Return all of the entries exactly as written.
* * *
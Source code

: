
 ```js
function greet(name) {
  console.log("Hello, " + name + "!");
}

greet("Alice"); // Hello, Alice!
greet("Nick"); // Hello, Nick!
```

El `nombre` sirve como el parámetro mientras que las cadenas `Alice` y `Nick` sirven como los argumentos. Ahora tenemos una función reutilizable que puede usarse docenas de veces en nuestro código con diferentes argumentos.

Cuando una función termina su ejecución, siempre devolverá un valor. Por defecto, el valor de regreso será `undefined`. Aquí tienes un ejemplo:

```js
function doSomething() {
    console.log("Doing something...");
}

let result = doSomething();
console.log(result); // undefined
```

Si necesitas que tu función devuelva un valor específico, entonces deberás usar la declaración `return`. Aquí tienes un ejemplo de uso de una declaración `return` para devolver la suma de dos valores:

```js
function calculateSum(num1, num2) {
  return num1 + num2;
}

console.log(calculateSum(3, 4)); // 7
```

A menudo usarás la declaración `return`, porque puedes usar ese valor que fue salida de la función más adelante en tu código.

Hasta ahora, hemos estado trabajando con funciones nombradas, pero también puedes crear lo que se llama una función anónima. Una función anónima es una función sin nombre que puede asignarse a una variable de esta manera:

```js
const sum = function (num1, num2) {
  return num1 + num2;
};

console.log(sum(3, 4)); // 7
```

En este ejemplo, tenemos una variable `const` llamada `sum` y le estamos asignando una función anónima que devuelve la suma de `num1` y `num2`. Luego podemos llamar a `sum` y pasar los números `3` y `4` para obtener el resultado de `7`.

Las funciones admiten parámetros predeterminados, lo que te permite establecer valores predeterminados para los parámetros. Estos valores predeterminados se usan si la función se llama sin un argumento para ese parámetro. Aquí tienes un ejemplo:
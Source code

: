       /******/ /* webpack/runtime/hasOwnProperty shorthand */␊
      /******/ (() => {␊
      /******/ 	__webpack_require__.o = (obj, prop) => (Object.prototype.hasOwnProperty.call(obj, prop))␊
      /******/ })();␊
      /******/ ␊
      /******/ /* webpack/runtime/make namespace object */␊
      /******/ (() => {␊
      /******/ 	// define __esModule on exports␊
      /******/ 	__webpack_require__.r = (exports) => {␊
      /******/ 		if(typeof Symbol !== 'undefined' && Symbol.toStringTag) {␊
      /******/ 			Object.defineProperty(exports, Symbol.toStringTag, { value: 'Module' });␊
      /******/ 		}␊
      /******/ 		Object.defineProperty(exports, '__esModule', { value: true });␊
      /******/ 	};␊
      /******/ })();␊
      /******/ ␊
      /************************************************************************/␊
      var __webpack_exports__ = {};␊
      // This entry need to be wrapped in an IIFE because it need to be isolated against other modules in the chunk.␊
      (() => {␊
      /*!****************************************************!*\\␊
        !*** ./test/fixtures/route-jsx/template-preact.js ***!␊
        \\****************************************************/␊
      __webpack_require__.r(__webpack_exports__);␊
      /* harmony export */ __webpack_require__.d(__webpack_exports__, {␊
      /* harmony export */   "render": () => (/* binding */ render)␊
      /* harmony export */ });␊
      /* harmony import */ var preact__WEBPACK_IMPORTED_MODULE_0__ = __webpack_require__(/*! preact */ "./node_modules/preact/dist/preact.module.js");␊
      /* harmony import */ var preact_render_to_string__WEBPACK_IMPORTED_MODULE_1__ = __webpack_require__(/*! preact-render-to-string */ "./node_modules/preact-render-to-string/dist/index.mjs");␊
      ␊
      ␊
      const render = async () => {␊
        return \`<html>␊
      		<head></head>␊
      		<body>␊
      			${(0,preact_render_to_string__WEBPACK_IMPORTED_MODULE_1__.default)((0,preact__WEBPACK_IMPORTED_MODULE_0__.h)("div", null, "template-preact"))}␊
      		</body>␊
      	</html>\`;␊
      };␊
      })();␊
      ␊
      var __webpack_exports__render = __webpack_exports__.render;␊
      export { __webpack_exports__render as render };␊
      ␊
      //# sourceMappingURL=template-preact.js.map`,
* * *
Reply to the task:
Source code

:
 ```js
function greet(name) {
  console.log("Hello, " + name + "!");
}

greet("Alice"); // Hello, Alice!
greet("Nick"); // Hello, Nick!
```

El `nombre` sirve como el parámetro mientras que las cadenas `Alice` y `Nick` sirven como los argumentos. Ahora tenemos una función reutilizable que puede usarse docenas de veces en nuestro código con diferentes argumentos.

Cuando una función termina su ejecución, siempre devolverá un valor. Por defecto, el valor de regreso será `undefined`. Aquí tienes un ejemplo:

```js
function doSomething() {
    console.log("Doing something...");
}

let result = doSomething();
console.log(result); // undefined
```

Si necesitas que tu función devuelva un valor específico, entonces deberás usar la declaración `return`. Aquí tienes un ejemplo de uso de una declaración `return` para devolver la suma de dos valores:

```js
function calculateSum(num1, num2) {
  return num1 + num2;
}

console.log(calculateSum(3, 4)); // 7
```

A menudo usarás la declaración `return`, porque puedes usar ese valor que fue salida de la función más adelante en tu código.

Hasta ahora, hemos estado trabajando con funciones nombradas, pero también puedes crear lo que se llama una función anónima. Una función anónima es una función sin nombre que puede asignarse a una variable de esta manera:

```js
const sum = function (num1, num2) {
  return num1 + num2;
};

console.log(sum(3, 4)); // 7
```

En este ejemplo, tenemos una variable `const` llamada `sum` y le estamos asignando una función anónima que devuelve la suma de `num1` y `num2`. Luego podemos llamar a `sum` y pasar los números `3` y `4` para obtener el resultado de `7`.

Las funciones admiten parámetros predeterminados, lo que te permite establecer valores predeterminados para los parámetros. Estos valores predeterminados se usan si la función se llama sin un argumento para ese parámetro. Aquí tienes un ejemplo:
Source code

:       /******/ /* webpack/runtime/hasOwnProperty shorthand */␊
      /******/ (() => {␊
      /******/ 	__webpack_require__.o = (obj, prop) => (Object.prototype.hasOwnProperty.call(obj, prop))␊
      /******/ })();␊
      /******/ ␊
      /******/ /* webpack/runtime/make namespace object */␊
      /******/ (() => {␊
      /******/ 	// define __esModule on exports␊
      /******/ 	__webpack_require__.r = (exports) => {␊
      /******/ 		if(typeof Symbol !== 'undefined' && Symbol.toStringTag) {␊
      /******/ 			Object.defineProperty(exports, Symbol.toStringTag, { value: 'Module' });␊
      /******/ 		}␊
      /******/ 		Object.defineProperty(exports, '__esModule', { value: true });␊
      /******/ 	};␊
      /******/ })();␊
      /******/ ␊
      /************************************************************************/␊
      var __webpack_exports__ = {};␊
      // This entry need to be wrapped in an IIFE because it need to be isolated against other modules in the chunk.␊
      (() => {␊
      /*!****************************************************!*\\␊
        !*** ./test/fixtures/route-jsx/template-preact.js ***!␊
        \\****************************************************/␊
      __webpack_require__.r(__webpack_exports__);␊
      /* harmony export */ __webpack_require__.d(__webpack_exports__, {␊
      /* harmony export */   "render": () => (/* binding */ render)␊
      /* harmony export */ });␊
      /* harmony import */ var preact__WEBPACK_IMPORTED_MODULE_0__ = __webpack_require__(/*! preact */ "./node_modules/preact/dist/preact.module.js");␊
      /* harmony import */ var preact_render_to_string__WEBPACK_IMPORTED_MODULE_1__ = __webpack_require__(/*! preact-render-to-string */ "./node_modules/preact-render-to-string/dist/index.mjs");␊
      ␊
      ␊
      const render = async () => {␊
        return \`<html>␊
      		<head></head>␊
      		<body>␊
      			${(0,preact_render_to_string__WEBPACK_IMPORTED_MODULE_1__.default)((0,preact__WEBPACK_IMPORTED_MODULE_0__.h)("div", null, "template-preact"))}␊
      		</body>␊
      	</html>\`;␊
      };␊
      })();␊
      ␊
      var __webpack_exports__render = __webpack_exports__.render;␊
      export { __webpack_exports__render as render };␊
      ␊
      //# sourceMappingURL=template-preact.js.map`,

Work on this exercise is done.